Even if Section 2.2 is moved to the appendix, I think that assumptions 1, 2 and 3 should be further motivated. The reader who is unfamiliar with mathematical concepts could get lost: what is a Polish space, and why is it necessary? Why is it necessary that ρ is Lipschitz? How restrictive is assumption 3? There are no references to other works where these assumptions are made. If they are common, these references should be provided. If not, authors should motivate and discuss them.

We thank the reviewer for pointing this out. Below, we motivate each of the assumptions, all of which have been added to the revised manuscript:

Assumption 1. Why $\mathcal{H}$ should be Polish?
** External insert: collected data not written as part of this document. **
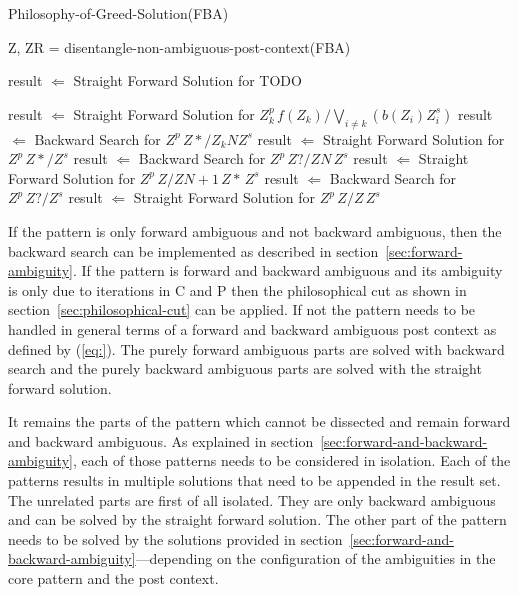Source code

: \documentclass[acmtoplas]{acmtrans2m}
\newcommand{\eqref}[1]{(\ref{eq:#1})}
\newcommand{\secref}[1]{section~\ref{sec:#1}}
\begin{document}
\begin{algorithm}
\caption{Philosophy-of-Greed-Solution(FBA)}
\label{algo:disentanglement}
\begin{algorithmic}
    \STATE Z, ZR = disentangle-non-ambiguous-post-context(FBA)
    \STATE {}
    \STATE {}

    \STATE result $\Leftarrow$ Straight Forward Solution for TODO

        \STATE \COMMENT{According to pattern \eqref{}}
        \STATE result $\Leftarrow$ Straight Forward Solution for               
                $Z_k^p\,f(Z_k) / \bigvee_{i\neq k}( b(Z_i) Z_i^s)$ 
            \STATE {}
            \STATE result $\Leftarrow$ Backward Search for $Z^p \, Z*  / Z_k{N} Z^s$
            \STATE {}
            \STATE result $\Leftarrow$ Straight Forward Solution for $Z^p \, Z* / Z^s$
            \STATE {}
            \STATE result $\Leftarrow$ Backward Search for           $Z^p \, Z? / Z{N} \, Z^s$
            \STATE result $\Leftarrow$ Straight Forward Solution for $Z^p \, Z  / Z{N+1} \, Z* \, Z^s$
            \STATE {}
            \STATE result $\Leftarrow$ Backward Search for           $Z^p \, Z?  / Z^s$ 
            \STATE result $\Leftarrow$ Straight Forward Solution for $Z^p \, Z / Z \, Z^s$ 
        \ENDIF
    \ENDFOR
\end{algorithmic}
\end{algorithm}

If the pattern is only forward ambiguous and not backward ambiguous, then
the backward search can be implemented as described in \secref{forward-ambiguity}.
If the pattern is forward and backward ambiguous and its ambiguity is only due
to iterations in {\sf C} and {\sf P} then the philosophical cut as 
shown in \secref{philosophical-cut} can be applied. If not the pattern needs to be handled
in general terms of a forward and backward ambiguous post context as
defined by \eqref{}. The purely forward ambiguous parts are solved
with backward search and the purely backward ambiguous parts are solved
with the straight forward solution. 

It remains the parts of the pattern which cannot be dissected and remain forward and
backward ambiguous. As explained in \secref{forward-and-backward-ambiguity}, each of those patterns needs to
be considered in isolation. Each of the patterns results in multiple solutions
that need to be appended in the result set. The unrelated parts are first of
all isolated. They are only backward ambiguous and can be solved by the 
straight forward solution. The other part of the pattern needs to be solved
by the solutions provided in \secref{forward-and-backward-ambiguity}---depending on the configuration of the
ambiguities in the core pattern and the post context.
\end{document}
The reason for assuming that $\mathcal{H}$ is a Polish space is to avoid any complications that may arise from the space being not countable, especially as we consider a probability measure over $\mathcal{H}$ ; see Chapter 1.1 of [1], where it states that the usual measurability and other related properties may not hold for non-separable spaces (e.g., Skorohod space). The Euclidean space, which comes up naturally by parametrizing $\mathcal{H}$ (e.g., neural networks), is Polish.

[1] Aad W. van der Vaart and Jon A. Wellner. “Weak Convergence and Empirical Processes: With Applications to Statistics,” Springer. 1996.

Assumption 2. Why is it necessary for $\rho$ to be Lipschitz? If $\rho$ is not Lipshitz, then the disagree metric may behave arbitrarily regardless of whether the hypotheses are “close” or not. This can occur in specific (arguably not so realistic) corner cases such as discrete data distribution (i.e., a mixture of Dirac measures).

Assumption 3. How restrictive is this assumption? Please see our answer to the previous question.

I think that more empirical evaluations should be moved to the main text (especially if theoretical details are moved to the appendix, as suggested in the first point above). Right now, the experimental setting is not clearly described in the main text (it is deferred to Appendix C), and several ablation studies that could be interesting are "lost" in the appendix.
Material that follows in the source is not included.